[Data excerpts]

========================================

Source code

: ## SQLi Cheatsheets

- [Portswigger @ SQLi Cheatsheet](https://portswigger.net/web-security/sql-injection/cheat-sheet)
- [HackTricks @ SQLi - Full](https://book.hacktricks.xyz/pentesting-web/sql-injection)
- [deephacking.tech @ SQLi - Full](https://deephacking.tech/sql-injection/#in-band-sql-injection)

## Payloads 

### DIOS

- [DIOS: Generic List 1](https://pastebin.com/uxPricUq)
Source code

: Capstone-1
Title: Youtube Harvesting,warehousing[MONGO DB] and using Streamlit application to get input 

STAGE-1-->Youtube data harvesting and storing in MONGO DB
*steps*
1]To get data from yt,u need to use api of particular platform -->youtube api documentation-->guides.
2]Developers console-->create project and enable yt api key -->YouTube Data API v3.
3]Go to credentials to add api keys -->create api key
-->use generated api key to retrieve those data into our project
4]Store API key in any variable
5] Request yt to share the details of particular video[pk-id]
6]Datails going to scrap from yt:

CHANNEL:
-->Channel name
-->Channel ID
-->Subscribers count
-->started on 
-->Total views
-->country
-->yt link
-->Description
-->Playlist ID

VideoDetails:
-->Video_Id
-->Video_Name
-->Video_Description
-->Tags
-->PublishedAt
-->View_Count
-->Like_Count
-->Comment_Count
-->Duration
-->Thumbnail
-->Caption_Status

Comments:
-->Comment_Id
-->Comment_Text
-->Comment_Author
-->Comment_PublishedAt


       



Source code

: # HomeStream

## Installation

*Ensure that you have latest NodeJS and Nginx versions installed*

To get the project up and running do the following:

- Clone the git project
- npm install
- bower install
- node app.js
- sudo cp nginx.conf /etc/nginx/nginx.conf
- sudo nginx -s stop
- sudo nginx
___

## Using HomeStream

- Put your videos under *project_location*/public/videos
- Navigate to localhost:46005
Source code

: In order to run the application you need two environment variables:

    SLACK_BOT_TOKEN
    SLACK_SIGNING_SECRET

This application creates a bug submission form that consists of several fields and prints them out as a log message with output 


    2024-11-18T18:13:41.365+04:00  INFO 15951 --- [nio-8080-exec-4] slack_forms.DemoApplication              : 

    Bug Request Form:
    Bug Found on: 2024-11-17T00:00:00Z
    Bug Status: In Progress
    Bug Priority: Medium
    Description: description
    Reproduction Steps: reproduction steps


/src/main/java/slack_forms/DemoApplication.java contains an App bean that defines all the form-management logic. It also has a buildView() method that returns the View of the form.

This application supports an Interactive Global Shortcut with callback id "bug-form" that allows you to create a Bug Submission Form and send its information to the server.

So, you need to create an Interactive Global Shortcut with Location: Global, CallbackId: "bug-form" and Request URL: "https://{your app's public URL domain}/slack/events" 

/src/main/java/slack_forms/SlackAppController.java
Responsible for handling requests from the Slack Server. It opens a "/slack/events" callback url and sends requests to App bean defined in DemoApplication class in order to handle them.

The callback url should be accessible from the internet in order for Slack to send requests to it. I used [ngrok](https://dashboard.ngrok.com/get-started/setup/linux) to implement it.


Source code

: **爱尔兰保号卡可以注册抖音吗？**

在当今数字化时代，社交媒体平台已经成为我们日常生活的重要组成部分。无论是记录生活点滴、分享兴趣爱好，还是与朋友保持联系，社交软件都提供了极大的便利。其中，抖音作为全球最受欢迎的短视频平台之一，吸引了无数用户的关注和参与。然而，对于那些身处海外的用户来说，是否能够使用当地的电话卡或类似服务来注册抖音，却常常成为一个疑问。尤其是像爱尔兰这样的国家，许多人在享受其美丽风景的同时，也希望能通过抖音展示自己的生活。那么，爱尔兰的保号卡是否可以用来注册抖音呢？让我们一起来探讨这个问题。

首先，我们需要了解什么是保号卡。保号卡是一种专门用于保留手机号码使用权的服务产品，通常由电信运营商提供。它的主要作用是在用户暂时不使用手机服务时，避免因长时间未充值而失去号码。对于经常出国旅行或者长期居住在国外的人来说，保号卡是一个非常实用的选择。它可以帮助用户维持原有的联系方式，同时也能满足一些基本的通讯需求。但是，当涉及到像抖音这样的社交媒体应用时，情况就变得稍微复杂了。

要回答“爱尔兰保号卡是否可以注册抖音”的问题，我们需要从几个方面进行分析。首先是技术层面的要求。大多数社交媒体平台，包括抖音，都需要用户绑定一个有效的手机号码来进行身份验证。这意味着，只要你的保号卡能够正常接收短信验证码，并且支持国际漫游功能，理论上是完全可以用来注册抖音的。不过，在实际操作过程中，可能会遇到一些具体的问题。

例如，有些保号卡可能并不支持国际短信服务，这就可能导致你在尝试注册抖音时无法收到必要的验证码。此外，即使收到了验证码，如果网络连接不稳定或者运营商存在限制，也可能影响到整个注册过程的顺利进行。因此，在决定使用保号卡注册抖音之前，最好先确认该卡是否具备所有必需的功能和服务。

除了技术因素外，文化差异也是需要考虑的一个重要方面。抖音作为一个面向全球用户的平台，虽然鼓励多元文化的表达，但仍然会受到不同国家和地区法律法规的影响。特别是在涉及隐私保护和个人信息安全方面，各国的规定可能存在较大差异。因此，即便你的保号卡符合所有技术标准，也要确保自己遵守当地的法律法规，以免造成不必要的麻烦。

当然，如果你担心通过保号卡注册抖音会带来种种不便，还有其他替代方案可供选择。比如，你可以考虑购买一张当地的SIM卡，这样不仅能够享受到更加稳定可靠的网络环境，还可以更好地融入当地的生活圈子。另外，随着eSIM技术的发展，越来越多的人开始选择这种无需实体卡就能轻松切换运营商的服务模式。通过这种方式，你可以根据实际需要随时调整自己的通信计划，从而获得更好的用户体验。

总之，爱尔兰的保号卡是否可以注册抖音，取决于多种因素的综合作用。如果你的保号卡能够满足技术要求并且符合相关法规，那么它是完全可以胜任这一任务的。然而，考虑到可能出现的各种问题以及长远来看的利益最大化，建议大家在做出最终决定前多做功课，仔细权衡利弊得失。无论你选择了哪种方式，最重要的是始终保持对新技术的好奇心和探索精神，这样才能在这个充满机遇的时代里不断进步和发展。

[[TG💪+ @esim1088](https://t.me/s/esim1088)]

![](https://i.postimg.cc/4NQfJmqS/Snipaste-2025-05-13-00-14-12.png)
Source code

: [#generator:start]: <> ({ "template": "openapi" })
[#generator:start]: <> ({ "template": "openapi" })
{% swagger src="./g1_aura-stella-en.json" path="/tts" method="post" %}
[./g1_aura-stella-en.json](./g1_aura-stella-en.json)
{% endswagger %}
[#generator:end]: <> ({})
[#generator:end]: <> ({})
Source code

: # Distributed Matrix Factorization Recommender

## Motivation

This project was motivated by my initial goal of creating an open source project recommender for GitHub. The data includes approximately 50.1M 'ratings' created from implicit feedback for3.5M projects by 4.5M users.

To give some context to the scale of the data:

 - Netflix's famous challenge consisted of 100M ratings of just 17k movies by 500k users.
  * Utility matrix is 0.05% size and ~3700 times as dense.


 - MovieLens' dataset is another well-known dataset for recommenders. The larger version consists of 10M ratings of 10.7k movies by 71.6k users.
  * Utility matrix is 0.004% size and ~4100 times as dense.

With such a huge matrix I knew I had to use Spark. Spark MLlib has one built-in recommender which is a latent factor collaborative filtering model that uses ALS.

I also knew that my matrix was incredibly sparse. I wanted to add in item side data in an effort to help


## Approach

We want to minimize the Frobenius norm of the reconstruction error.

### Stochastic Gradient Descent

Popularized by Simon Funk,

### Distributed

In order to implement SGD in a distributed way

========================================

WHAT THE TASK ASKS >> Print the first line of the records above and each line after it, exactly, through the line with "-->use generated api".

OUTPUT >>
Source code

: ## SQLi Cheatsheets

- [Portswigger @ SQLi Cheatsheet](https://portswigger.net/web-security/sql-injection/cheat-sheet)
- [HackTricks @ SQLi - Full](https://book.hacktricks.xyz/pentesting-web/sql-injection)
- [deephacking.tech @ SQLi - Full](https://deephacking.tech/sql-injection/#in-band-sql-injection)

## Payloads 

### DIOS

- [DIOS: Generic List 1](https://pastebin.com/uxPricUq)
Source code

: Capstone-1
Title: Youtube Harvesting,warehousing[MONGO DB] and using Streamlit application to get input 

STAGE-1-->Youtube data harvesting and storing in MONGO DB
*steps*
1]To get data from yt,u need to use api of particular platform -->youtube api documentation-->guides.
2]Developers console-->create project and enable yt api key -->YouTube Data API v3.
3]Go to credentials to add api keys -->create api key
-->use generated api key to retrieve those data into our project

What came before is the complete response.